Thu Sep 1 07:06:43 EDT 2011

Dear Loet,

Concerning sampling. Random sampling has a precise, technical meaning: sample units are drawn independently, and each unit in the population has an equal chance to be drawn at each stage.

Independence, equal chance and the population are central issues. Leaving, independence and chance aside (most often they are violated), defining the population is central to your question. You need a clearly defined real population, or a natural chance mechanism, in order to justify random sampling - in order to claim a random sample of something manifest.

Imaginary, assumed or super-populations are ill-defined and quite frankly convenient fictions because they do not have any empirical existence of their own. Random sampling from such "populations" also become fictitious as the data-generation mechanism is uncertain and assumptions become unjustifiable.
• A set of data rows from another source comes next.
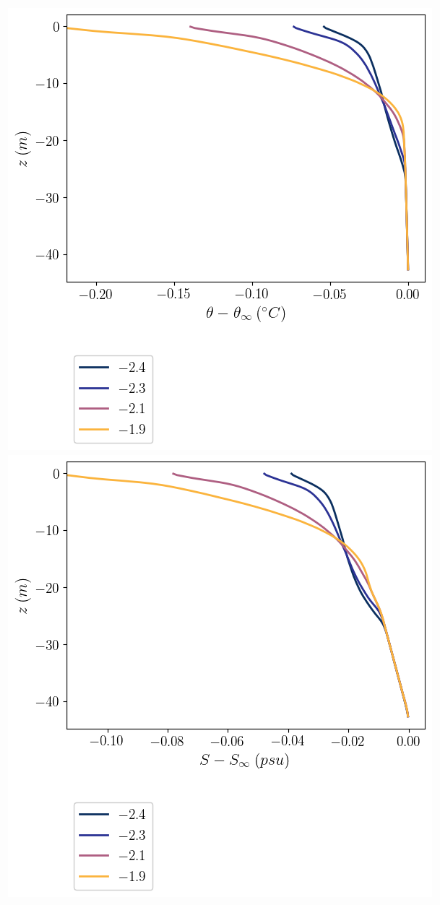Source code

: \documentclass[draft]{styles/agujournal2019}
\begin{document}
\begin{figure}
    \centering
    \begin{minipage}{0.5\textwidth}
        \includegraphics[trim={0 4cm 0 0},clip, width=\textwidth]{Figures/ptfar_cmp_dT_40hr_tav1_z_profile.png}
    \end{minipage}%
    \begin{minipage}{0.5\textwidth}
        \includegraphics[trim={0 4cm 0 0},clip, width=\textwidth]{Figures/safar_cmp_dT_40hr_tav1_z_profile.png}

\end{minipage}
\end{figure}
\end{document}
In observational studies, we are often left with samples of convenience or "apparent populations" and we very seldom examine or justify the data-generation mechanism needed for a probability sample. In scientometrics we have "large" or "huge" second-order data sets that resembles "apparent populations" - we can draw random samples from these if we clearly define the population and ensures that a sampling technique, where units are drawn independently and with equal chance, is used. Using "journals", "keywords", "institutions" or the like as a selection criterion without defining a real population can easily create "selection bias" and violate the assumptions needed.

Kind regards - Jesper W. Schneider

-----Oprindelig meddelelse-----
Fra: ASIS&T Special Interest Group on Metrics [mailto:SIGMETRICS at LISTSERV.UTK.EDU] På vegne af Loet Leydesdorff
Sendt: 1. september 2011 11:43
Til: SIGMETRICS at LISTSERV.UTK.EDU
Emne: Re: [SIGMETRICS] skewed citation distributions should not be averaged

Dear Wolfgang: 

Let's try to take this further. I have two questions:

1. You formulate:

"According to the central limit theorem, the distribution of the means of
random samples is approximately normal for a large sample size, provided the
underlying distribution of the population is in the domain of attraction of
the Gaussian distri-bution."

What is a "large" as different from a "huge" sample size? In Pajek, one
calls networks "huge" with more than 100,000 nodes. Do you mean that order
of magnitude? (10^5)

2. Are samples such as all citable items of a specific journal random
samples? The same in the case of performance measurement: can the sample of
all papers of the University of Louvain in 2010 be considered as a random
sample? Can samples based on specific selection criteria (such as search
strings) or stratified samples equally be considered as random?

Perhaps, I learned wrongly how to draw a random sample. :-)

Best wishes, 
Loet

-----Original Message-----
From: ASIS&T Special Interest Group on Metrics
[mailto:SIGMETRICS at LISTSERV.UTK.EDU] On Behalf Of Glanzel, Wolfgang
Sent: Thursday, September 01, 2011 9:55 AM
To: SIGMETRICS at LISTSERV.UTK.EDU
Subject: Re: [SIGMETRICS] skewed citation distributions should not be
averaged

Dear Colleagues,

Please, read the text of 2.7 Myth #7 carefully. It is not about the
distribution itself but about the distribution of the mean value.
Furthermore, the text is not a statement but based on a proven theorem in
probability theorem. One needs large however not huge data sets for
empirical application.
I would also like to stress that the mean value is still an efficient and
unbiased estimator of the expected value of the underlying random variable.
This applies to all (continuous, discrete, symmetrical, skewed or
whatsoever) distributions  as long as the latter one is finite. 
Best regards,

Wolfgang
-----Original Message-----
From: ASIS&T Special Interest Group on Metrics
[mailto:SIGMETRICS at LISTSERV.UTK.EDU] On Behalf Of Sylvan Katz
Sent: Mittwoch, 31. August 2011 23:24
To: SIGMETRICS at LISTSERV.UTK.EDU
Subject: Re: [SIGMETRICS] skewed citation distributions should not be
averaged

Loet,

Yes - perhaps something in the order of 20-30 years of Scopus or WoS data
might be large enough.

Sylvan

--On Wednesday, August 31, 2011 11:08 PM +0200 Loet Leydesdorff
<loet at LEYDESDORFF.NET> wrote:

> Adminstrative info for SIGMETRICS (for example unsubscribe):
> http://web.utk.edu/~gwhitney/sigmetrics.html
>
>> A closer look at the evolution of the citation distributions over a 
>> long
> period of time maybe necessary before a definitive answer can be given 
> to the question of whether "Citation distributions are so skewed that 
> using the mean or any other central tendency measure is ill-advised."
>
> Dear Silvan,
>
> Wouldn't one need very large samples (N > 10^6) to test this?
> Typically, IFs, for example, are computed over 10^2 - 10^3 citable items.
>
> Best,
> Loet
>

Dr. J. Sylvan Katz, Visiting Fellow
SPRU, University of Sussex
http://www.sussex.ac.uk/Users/sylvank